**TASK ITEM**
Every line that holds the word "stoi" needs to be copied from the data below.

Data entries:
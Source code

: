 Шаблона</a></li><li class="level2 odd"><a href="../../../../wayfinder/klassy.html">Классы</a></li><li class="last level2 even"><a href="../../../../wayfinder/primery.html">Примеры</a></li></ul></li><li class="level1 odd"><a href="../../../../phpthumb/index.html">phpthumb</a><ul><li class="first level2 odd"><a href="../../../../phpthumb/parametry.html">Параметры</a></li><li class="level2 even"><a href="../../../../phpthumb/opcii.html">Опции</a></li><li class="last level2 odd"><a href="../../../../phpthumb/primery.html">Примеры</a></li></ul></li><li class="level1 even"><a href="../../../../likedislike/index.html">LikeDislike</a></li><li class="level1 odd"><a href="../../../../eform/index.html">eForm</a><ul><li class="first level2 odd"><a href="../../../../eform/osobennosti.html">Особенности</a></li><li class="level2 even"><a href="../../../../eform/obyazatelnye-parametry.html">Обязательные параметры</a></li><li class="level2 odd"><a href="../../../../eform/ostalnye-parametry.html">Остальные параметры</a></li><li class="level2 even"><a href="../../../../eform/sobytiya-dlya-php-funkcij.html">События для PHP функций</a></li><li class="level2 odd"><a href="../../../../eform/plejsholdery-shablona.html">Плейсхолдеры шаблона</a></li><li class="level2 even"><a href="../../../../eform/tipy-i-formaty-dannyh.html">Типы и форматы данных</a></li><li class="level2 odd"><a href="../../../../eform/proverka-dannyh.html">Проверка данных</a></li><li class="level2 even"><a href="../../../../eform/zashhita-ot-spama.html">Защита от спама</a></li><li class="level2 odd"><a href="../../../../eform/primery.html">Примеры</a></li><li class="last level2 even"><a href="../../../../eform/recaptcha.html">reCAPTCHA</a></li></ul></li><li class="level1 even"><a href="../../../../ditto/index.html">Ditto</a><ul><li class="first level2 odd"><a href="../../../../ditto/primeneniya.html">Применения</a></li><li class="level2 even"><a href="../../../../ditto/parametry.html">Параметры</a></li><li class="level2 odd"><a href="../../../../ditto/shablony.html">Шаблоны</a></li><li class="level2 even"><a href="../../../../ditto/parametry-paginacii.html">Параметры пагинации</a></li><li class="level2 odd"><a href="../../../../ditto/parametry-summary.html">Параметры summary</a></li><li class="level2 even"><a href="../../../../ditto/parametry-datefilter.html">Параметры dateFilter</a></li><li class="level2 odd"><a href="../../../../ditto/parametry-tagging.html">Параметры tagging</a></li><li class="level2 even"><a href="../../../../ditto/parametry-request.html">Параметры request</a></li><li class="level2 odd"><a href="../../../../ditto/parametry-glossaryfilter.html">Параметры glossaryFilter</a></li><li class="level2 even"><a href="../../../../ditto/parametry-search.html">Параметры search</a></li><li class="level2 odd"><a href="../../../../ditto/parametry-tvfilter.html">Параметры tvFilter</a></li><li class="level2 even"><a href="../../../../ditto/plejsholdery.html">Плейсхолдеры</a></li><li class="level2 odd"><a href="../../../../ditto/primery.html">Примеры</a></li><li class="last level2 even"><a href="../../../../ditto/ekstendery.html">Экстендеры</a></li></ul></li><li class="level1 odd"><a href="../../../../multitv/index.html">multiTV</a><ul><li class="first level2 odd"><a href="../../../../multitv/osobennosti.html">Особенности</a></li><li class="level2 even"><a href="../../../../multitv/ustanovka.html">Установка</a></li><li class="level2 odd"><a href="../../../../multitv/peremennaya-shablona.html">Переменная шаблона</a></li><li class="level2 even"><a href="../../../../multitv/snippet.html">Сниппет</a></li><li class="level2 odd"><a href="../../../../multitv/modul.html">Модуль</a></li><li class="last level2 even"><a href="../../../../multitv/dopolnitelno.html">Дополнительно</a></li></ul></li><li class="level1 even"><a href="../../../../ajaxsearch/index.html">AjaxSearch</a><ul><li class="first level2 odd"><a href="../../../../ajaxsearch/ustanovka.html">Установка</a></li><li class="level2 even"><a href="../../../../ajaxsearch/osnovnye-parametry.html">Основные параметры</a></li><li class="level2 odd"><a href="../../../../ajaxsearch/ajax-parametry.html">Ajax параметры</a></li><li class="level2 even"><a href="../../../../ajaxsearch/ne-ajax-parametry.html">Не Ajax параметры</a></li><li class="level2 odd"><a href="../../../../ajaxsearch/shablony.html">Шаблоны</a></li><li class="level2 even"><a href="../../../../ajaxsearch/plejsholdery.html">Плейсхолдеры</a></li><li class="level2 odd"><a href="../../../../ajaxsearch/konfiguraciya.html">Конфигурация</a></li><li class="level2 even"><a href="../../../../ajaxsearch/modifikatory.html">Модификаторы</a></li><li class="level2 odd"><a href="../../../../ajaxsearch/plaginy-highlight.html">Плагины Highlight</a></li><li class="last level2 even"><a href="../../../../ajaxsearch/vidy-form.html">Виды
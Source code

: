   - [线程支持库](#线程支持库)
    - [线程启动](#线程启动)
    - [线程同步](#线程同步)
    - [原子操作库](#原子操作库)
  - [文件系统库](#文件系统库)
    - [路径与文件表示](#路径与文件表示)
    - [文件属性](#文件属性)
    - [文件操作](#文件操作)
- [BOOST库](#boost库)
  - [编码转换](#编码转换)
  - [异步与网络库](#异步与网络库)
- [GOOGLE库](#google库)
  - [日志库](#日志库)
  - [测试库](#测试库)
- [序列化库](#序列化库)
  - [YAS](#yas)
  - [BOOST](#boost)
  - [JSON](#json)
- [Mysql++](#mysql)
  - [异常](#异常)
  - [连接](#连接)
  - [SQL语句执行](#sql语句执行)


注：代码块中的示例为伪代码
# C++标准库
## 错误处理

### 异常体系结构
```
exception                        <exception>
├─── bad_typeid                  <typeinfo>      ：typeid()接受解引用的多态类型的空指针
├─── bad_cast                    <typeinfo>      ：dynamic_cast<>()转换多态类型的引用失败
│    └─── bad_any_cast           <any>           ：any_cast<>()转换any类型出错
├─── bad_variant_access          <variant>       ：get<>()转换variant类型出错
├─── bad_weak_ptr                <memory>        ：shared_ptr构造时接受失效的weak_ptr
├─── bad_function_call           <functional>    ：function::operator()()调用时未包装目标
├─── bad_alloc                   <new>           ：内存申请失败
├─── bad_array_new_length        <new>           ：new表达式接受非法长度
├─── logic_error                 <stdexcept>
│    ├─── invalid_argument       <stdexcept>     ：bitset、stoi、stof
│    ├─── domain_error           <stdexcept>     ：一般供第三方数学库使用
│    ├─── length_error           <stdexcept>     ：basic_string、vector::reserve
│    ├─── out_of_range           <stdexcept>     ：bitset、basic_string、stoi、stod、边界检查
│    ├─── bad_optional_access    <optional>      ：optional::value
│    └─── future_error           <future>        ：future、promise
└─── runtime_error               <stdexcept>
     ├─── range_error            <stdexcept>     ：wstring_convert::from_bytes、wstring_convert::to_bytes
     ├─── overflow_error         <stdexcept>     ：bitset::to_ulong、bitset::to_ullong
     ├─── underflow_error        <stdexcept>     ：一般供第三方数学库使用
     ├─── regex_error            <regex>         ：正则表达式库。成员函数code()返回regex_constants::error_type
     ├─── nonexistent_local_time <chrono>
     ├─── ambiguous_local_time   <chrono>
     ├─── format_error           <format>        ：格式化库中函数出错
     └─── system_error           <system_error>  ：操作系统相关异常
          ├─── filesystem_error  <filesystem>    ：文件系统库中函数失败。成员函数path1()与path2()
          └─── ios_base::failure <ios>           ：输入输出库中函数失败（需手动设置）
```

**RESPONSE AREA**
│    ├─── invalid_argument       <stdexcept>     ：bitset、stoi、stof
│    ├─── out_of_range           <stdexcept>     ：bitset、basic_string、stoi、stod、边界检查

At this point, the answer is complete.